Comptroller Stringer said: “In 2015, investors finally broke through corporate America’s decade-long opposition to proxy access…. the best way to ensure we have the right people on those boards, those who are independent, diverse and accountable, is through proxy access.This reform gives investors a seat at the table and ensure that boards are responsive to the concerns of its shareowners.”

Speaking to Responsible Investor on the success of the BAP campaign that was supported by a coalition of investors with more than $1trn in assets under management, Tim Smith, Director of Environmental, Social & Governance Shareowner Engagement at Walden Asset Management, said the campaign had strong support form CalSTRS, who lobbied publicly on its behalf. He also said top companies supported it behind the scenes and it had public support. “But, there was pushback from the Chamber of Commerce,” he said.
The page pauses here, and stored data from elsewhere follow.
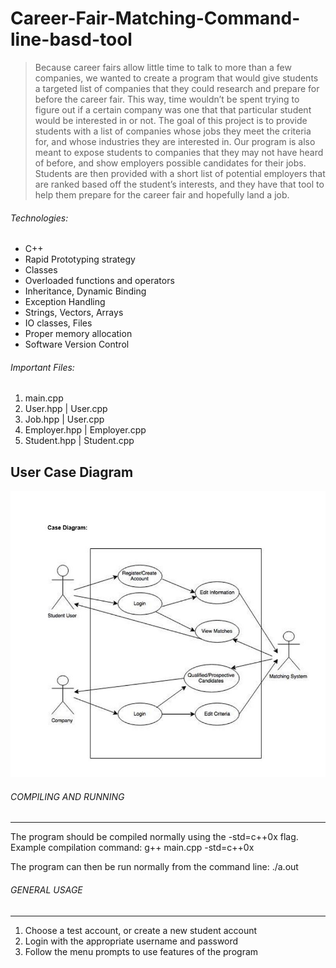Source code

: # Career-Fair-Matching-Command-line-basd-tool

> Because career fairs allow little time to talk to more than a few companies, we wanted to create a program that would give students a targeted list of companies that they could research and prepare for before the career fair. This way, time wouldn’t be spent trying to figure out if a certain company was one that that particular student would be interested in or not. The goal of this project is to provide students with a list of companies whose jobs they meet the criteria for, and whose industries they are interested in. Our program is also meant to expose students to companies that they may not have heard of before, and show employers possible candidates for their jobs. Students are then provided with a short list of potential employers that are ranked based off the student’s interests, and they have that tool to help them prepare for the career fair and hopefully land a job.  

###### Technologies:
- C++
- Rapid Prototyping strategy 
- Classes
- Overloaded functions and operators
- Inheritance, Dynamic Binding
- Exception Handling
- Strings, Vectors, Arrays
- IO classes, Files
- Proper memory allocation
- Software Version Control

###### Important Files:
1. main.cpp
2. User.hpp | User.cpp
2. Job.hpp | User.cpp
3. Employer.hpp | Employer.cpp
4. Student.hpp | Student.cpp

## User Case Diagram
![](useCase.JPG)

###### COMPILING AND RUNNING
-----------------------------------------------
The program should be compiled normally using the -std=c++0x flag. Example compilation command:
    g++ main.cpp -std=c++0x
    
The program can then be run normally from the command line:
    ./a.out

###### GENERAL USAGE
-----------------------------------------------
1. Choose a test account, or create a new student account
2. Login with the appropriate username and password
3. Follow the menu prompts to use features of the program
This month, CalSTRS, which manages $188bn in assets making it one of the world’s largest asset owners, said it had written to 30 larges US companies asking them to adopt proxy access.

Walden’s Smith also said that the proxy access bylaw as defined by BAP would be very hard to implement in practice. “Companies know it’s not a slam-dunk,” he said. “They see it as protecting their interests and a reasonable and fair approach for long term investors. It is a respectful acknowledge of the needs of long term investors.”

He added that some investors didn’t want the 3% figure, but 5%: “Some investors didn’t like this formula, “ he said. “But remarkably it’s stuck.”